[TASK STATEMENT]:
Retype every line of the records exactly.
[Start of section]
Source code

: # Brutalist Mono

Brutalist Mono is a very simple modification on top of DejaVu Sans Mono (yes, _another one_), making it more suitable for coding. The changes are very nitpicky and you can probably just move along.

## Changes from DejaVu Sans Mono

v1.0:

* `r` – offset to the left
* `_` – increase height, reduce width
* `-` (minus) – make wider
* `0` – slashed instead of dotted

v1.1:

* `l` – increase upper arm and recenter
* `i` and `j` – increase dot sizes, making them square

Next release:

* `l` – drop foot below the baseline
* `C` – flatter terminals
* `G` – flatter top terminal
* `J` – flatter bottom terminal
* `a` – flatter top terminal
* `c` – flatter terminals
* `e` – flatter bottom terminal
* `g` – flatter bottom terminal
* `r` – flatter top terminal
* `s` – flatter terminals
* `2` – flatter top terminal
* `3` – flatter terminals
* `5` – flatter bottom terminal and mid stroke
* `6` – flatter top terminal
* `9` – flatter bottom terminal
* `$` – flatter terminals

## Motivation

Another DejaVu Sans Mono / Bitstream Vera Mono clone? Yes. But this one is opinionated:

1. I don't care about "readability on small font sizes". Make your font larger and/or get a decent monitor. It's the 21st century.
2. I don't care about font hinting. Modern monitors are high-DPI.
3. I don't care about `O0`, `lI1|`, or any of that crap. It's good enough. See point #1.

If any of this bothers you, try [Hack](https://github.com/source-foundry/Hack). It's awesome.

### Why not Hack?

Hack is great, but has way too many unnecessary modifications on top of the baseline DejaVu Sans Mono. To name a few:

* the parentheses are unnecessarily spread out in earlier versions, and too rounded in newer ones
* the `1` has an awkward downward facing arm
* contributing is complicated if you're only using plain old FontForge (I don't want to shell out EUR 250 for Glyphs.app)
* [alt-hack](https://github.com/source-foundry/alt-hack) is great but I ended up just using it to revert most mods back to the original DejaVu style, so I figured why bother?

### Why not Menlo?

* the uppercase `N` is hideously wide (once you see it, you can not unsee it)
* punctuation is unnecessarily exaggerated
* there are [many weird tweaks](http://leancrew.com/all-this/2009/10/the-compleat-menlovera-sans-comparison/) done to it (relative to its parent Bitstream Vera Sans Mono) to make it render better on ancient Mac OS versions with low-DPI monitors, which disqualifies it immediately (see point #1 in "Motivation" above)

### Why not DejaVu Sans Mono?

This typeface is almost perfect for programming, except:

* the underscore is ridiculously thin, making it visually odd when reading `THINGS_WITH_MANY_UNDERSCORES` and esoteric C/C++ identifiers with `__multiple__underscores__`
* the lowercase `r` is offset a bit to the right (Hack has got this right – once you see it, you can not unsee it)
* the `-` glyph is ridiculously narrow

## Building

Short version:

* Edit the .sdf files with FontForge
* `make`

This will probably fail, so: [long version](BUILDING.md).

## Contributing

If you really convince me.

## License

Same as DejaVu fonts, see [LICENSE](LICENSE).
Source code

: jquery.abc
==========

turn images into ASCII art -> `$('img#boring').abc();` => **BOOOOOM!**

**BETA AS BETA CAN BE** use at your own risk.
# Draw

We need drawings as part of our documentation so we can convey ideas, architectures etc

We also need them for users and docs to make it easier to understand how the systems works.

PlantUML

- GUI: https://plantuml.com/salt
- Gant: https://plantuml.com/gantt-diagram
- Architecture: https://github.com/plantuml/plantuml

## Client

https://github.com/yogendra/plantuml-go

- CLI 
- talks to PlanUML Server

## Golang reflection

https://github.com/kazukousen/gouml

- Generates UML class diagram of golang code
[End of section]
[EXERCISE SOLUTION]:
Source code

: # Brutalist Mono

Brutalist Mono is a very simple modification on top of DejaVu Sans Mono (yes, _another one_), making it more suitable for coding. The changes are very nitpicky and you can probably just move along.

## Changes from DejaVu Sans Mono

v1.0:

* `r` – offset to the left
* `_` – increase height, reduce width
* `-` (minus) – make wider
* `0` – slashed instead of dotted

v1.1:

* `l` – increase upper arm and recenter
* `i` and `j` – increase dot sizes, making them square

Next release:

* `l` – drop foot below the baseline
* `C` – flatter terminals
* `G` – flatter top terminal
* `J` – flatter bottom terminal
* `a` – flatter top terminal
* `c` – flatter terminals
* `e` – flatter bottom terminal
* `g` – flatter bottom terminal
* `r` – flatter top terminal
* `s` – flatter terminals
* `2` – flatter top terminal
* `3` – flatter terminals
* `5` – flatter bottom terminal and mid stroke
* `6` – flatter top terminal
* `9` – flatter bottom terminal
* `$` – flatter terminals

## Motivation

Another DejaVu Sans Mono / Bitstream Vera Mono clone? Yes. But this one is opinionated:

1. I don't care about "readability on small font sizes". Make your font larger and/or get a decent monitor. It's the 21st century.
2. I don't care about font hinting. Modern monitors are high-DPI.
3. I don't care about `O0`, `lI1|`, or any of that crap. It's good enough. See point #1.

If any of this bothers you, try [Hack](https://github.com/source-foundry/Hack). It's awesome.

### Why not Hack?

Hack is great, but has way too many unnecessary modifications on top of the baseline DejaVu Sans Mono. To name a few:

* the parentheses are unnecessarily spread out in earlier versions, and too rounded in newer ones
* the `1` has an awkward downward facing arm
* contributing is complicated if you're only using plain old FontForge (I don't want to shell out EUR 250 for Glyphs.app)
* [alt-hack](https://github.com/source-foundry/alt-hack) is great but I ended up just using it to revert most mods back to the original DejaVu style, so I figured why bother?

### Why not Menlo?

* the uppercase `N` is hideously wide (once you see it, you can not unsee it)
* punctuation is unnecessarily exaggerated
* there are [many weird tweaks](http://leancrew.com/all-this/2009/10/the-compleat-menlovera-sans-comparison/) done to it (relative to its parent Bitstream Vera Sans Mono) to make it render better on ancient Mac OS versions with low-DPI monitors, which disqualifies it immediately (see point #1 in "Motivation" above)

### Why not DejaVu Sans Mono?

This typeface is almost perfect for programming, except:

* the underscore is ridiculously thin, making it visually odd when reading `THINGS_WITH_MANY_UNDERSCORES` and esoteric C/C++ identifiers with `__multiple__underscores__`
* the lowercase `r` is offset a bit to the right (Hack has got this right – once you see it, you can not unsee it)
* the `-` glyph is ridiculously narrow

## Building

Short version:

* Edit the .sdf files with FontForge
* `make`

This will probably fail, so: [long version](BUILDING.md).

## Contributing

If you really convince me.

## License

Same as DejaVu fonts, see [LICENSE](LICENSE).
Source code

: jquery.abc
==========

turn images into ASCII art -> `$('img#boring').abc();` => **BOOOOOM!**

**BETA AS BETA CAN BE** use at your own risk.
# Draw

We need drawings as part of our documentation so we can convey ideas, architectures etc

We also need them for users and docs to make it easier to understand how the systems works.

PlantUML

- GUI: https://plantuml.com/salt
- Gant: https://plantuml.com/gantt-diagram
- Architecture: https://github.com/plantuml/plantuml

## Client

https://github.com/yogendra/plantuml-go

- CLI 
- talks to PlanUML Server

## Golang reflection

https://github.com/kazukousen/gouml

- Generates UML class diagram of golang code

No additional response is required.